Task directions »
Below is a listing; restate from it, character for character, the lines beginning at the line holding "dare il consenso" and ending at the line holding "1. Backpropagation, Forward", both included.

*** Data in this exercise ***

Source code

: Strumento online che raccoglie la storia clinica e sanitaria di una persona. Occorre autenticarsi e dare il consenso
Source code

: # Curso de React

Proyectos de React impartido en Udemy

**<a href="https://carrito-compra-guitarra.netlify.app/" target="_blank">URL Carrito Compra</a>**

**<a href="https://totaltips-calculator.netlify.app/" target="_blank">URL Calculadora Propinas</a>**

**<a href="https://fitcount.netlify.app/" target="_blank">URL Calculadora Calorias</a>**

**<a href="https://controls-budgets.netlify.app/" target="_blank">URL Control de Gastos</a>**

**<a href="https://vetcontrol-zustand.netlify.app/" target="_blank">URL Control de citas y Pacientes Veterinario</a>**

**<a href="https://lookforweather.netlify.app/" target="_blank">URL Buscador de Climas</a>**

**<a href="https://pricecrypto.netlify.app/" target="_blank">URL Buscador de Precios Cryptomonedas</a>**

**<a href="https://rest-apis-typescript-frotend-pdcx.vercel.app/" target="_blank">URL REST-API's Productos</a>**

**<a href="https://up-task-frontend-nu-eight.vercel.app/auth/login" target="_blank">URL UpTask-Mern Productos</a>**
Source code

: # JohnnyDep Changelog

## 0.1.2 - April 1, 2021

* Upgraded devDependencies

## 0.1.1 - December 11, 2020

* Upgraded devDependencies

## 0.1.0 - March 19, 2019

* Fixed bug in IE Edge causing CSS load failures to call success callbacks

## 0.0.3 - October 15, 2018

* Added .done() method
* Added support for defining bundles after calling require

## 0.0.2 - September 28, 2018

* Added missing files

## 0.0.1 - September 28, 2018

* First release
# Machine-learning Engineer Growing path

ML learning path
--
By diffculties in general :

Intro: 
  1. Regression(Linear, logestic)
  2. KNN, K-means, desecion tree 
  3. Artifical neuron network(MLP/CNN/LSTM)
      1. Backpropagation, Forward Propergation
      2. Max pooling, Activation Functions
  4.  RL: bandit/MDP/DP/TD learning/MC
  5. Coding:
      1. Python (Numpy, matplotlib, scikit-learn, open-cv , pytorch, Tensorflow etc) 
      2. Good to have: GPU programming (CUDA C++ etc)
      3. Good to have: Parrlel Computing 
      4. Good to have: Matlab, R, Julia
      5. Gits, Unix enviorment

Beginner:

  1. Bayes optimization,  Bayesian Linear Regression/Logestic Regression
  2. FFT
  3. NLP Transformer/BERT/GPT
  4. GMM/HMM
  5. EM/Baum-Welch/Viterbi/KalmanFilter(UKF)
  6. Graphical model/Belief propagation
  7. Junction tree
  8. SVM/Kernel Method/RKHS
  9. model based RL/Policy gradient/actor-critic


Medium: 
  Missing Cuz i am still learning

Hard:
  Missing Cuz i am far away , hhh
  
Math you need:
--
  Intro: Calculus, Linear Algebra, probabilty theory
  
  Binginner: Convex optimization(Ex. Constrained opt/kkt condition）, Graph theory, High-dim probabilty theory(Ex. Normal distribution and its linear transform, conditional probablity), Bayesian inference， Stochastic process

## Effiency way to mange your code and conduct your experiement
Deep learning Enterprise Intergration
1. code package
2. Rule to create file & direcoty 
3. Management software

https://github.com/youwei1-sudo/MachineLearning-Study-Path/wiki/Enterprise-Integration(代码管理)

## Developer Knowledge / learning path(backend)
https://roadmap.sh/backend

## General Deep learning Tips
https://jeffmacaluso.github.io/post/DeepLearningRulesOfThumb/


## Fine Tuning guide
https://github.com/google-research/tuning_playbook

*** End of Data in this exercise ***
*** Data in this exercise ***

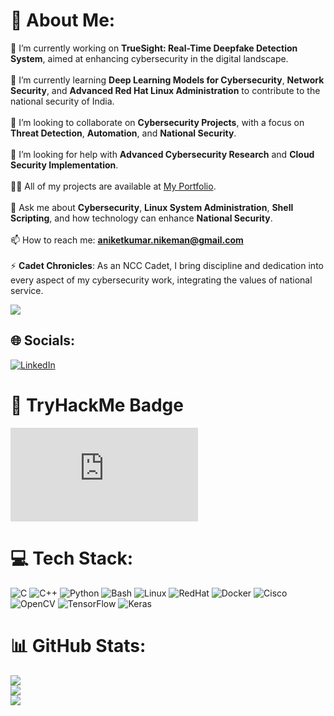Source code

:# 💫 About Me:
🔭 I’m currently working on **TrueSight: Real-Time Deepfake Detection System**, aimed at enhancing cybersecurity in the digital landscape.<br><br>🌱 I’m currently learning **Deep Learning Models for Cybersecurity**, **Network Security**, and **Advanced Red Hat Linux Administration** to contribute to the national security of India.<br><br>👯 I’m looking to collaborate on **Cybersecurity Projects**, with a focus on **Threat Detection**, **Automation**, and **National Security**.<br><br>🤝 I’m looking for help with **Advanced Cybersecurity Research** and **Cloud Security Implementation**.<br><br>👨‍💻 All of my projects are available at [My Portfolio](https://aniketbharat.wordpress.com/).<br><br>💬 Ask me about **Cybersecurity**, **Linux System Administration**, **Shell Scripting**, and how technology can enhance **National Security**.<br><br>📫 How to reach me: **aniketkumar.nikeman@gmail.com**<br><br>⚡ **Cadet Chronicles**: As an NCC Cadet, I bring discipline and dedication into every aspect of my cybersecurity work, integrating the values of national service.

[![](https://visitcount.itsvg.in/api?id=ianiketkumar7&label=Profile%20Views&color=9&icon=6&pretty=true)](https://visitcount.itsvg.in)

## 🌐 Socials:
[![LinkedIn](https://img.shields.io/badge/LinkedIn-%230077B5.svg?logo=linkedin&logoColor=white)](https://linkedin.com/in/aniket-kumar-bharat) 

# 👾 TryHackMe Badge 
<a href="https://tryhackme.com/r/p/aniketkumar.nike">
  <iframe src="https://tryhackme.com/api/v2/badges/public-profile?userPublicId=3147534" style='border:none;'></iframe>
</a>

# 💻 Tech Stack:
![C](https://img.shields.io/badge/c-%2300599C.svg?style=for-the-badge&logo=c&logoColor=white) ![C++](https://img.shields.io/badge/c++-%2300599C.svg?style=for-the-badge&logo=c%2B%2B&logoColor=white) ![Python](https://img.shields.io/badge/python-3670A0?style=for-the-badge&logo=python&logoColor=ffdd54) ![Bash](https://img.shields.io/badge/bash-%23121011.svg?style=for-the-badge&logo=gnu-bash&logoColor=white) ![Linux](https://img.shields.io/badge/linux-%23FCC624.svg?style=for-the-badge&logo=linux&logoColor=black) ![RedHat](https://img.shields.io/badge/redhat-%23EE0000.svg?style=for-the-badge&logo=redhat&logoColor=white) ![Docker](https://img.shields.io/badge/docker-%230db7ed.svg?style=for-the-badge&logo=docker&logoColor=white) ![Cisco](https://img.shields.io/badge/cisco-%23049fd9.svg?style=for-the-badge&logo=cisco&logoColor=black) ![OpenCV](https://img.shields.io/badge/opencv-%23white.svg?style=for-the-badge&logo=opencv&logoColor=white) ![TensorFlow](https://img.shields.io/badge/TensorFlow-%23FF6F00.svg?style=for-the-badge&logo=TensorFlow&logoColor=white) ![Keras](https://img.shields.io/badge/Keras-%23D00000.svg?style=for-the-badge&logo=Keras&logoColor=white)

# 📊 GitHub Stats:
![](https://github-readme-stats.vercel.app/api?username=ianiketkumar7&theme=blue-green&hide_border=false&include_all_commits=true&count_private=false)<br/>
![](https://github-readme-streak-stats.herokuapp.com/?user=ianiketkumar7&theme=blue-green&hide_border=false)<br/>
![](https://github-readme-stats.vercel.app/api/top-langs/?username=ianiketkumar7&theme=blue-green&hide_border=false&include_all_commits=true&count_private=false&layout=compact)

*** End of Data in this exercise ***
*** Data in this exercise ***

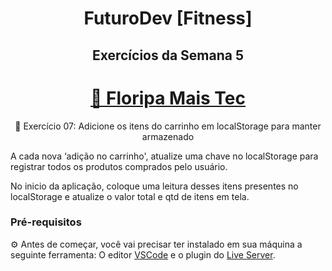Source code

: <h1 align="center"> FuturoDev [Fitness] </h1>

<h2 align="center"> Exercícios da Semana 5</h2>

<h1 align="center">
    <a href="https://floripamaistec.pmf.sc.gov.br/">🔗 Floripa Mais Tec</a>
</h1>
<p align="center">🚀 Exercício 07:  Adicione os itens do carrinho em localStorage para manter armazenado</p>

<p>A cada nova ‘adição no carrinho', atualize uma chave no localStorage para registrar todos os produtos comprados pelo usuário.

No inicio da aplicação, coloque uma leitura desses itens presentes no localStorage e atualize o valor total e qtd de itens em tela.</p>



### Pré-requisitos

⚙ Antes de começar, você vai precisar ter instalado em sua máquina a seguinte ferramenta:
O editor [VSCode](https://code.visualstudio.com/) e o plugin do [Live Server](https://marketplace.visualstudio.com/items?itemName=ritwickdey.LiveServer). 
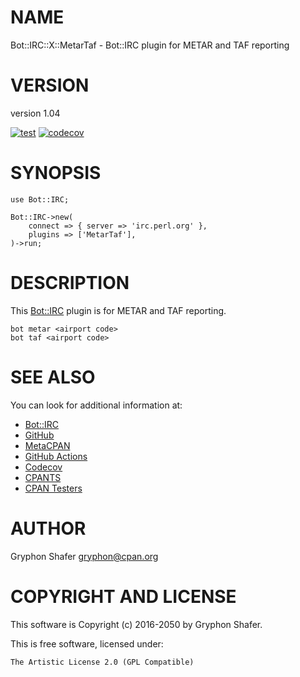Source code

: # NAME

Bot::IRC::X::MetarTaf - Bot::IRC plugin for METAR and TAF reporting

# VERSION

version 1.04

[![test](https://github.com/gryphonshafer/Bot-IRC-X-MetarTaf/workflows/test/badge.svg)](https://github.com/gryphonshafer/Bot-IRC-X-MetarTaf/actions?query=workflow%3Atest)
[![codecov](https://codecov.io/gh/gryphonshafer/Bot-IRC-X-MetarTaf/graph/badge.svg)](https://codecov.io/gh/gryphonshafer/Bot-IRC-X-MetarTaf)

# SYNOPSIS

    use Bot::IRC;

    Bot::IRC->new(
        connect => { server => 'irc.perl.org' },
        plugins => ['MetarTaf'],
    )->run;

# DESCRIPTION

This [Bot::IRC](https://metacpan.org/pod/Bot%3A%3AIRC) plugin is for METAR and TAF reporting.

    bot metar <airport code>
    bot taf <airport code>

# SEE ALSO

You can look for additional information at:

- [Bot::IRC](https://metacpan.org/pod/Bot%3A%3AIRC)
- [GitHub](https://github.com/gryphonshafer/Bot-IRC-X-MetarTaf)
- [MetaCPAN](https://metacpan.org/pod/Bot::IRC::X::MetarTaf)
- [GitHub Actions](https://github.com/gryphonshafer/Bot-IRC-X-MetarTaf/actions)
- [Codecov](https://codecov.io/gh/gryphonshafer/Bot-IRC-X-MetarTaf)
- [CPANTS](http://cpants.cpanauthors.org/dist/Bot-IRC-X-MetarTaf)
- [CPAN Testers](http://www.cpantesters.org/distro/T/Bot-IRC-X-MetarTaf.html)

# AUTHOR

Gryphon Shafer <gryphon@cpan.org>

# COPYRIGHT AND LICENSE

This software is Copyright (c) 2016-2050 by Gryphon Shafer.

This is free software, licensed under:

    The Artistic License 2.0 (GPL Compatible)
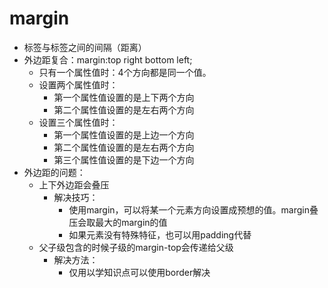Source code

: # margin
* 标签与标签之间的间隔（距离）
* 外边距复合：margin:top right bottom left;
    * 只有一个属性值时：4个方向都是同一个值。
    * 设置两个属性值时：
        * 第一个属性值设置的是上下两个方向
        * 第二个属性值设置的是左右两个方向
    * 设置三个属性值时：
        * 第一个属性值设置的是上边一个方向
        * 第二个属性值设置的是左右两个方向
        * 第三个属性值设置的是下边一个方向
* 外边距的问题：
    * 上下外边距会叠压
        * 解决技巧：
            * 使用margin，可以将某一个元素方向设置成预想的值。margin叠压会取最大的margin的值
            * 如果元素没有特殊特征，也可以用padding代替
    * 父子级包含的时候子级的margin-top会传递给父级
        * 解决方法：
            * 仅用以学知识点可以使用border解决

*** End of Data in this exercise ***

Result »
: Strumento online che raccoglie la storia clinica e sanitaria di una persona. Occorre autenticarsi e dare il consenso
Source code

: # Curso de React

Proyectos de React impartido en Udemy

**<a href="https://carrito-compra-guitarra.netlify.app/" target="_blank">URL Carrito Compra</a>**

**<a href="https://totaltips-calculator.netlify.app/" target="_blank">URL Calculadora Propinas</a>**

**<a href="https://fitcount.netlify.app/" target="_blank">URL Calculadora Calorias</a>**

**<a href="https://controls-budgets.netlify.app/" target="_blank">URL Control de Gastos</a>**

**<a href="https://vetcontrol-zustand.netlify.app/" target="_blank">URL Control de citas y Pacientes Veterinario</a>**

**<a href="https://lookforweather.netlify.app/" target="_blank">URL Buscador de Climas</a>**

**<a href="https://pricecrypto.netlify.app/" target="_blank">URL Buscador de Precios Cryptomonedas</a>**

**<a href="https://rest-apis-typescript-frotend-pdcx.vercel.app/" target="_blank">URL REST-API's Productos</a>**

**<a href="https://up-task-frontend-nu-eight.vercel.app/auth/login" target="_blank">URL UpTask-Mern Productos</a>**
Source code

: # JohnnyDep Changelog

## 0.1.2 - April 1, 2021

* Upgraded devDependencies

## 0.1.1 - December 11, 2020

* Upgraded devDependencies

## 0.1.0 - March 19, 2019

* Fixed bug in IE Edge causing CSS load failures to call success callbacks

## 0.0.3 - October 15, 2018

* Added .done() method
* Added support for defining bundles after calling require

## 0.0.2 - September 28, 2018

* Added missing files

## 0.0.1 - September 28, 2018

* First release
# Machine-learning Engineer Growing path

ML learning path
--
By diffculties in general :

Intro: 
  1. Regression(Linear, logestic)
  2. KNN, K-means, desecion tree 
  3. Artifical neuron network(MLP/CNN/LSTM)
      1. Backpropagation, Forward Propergation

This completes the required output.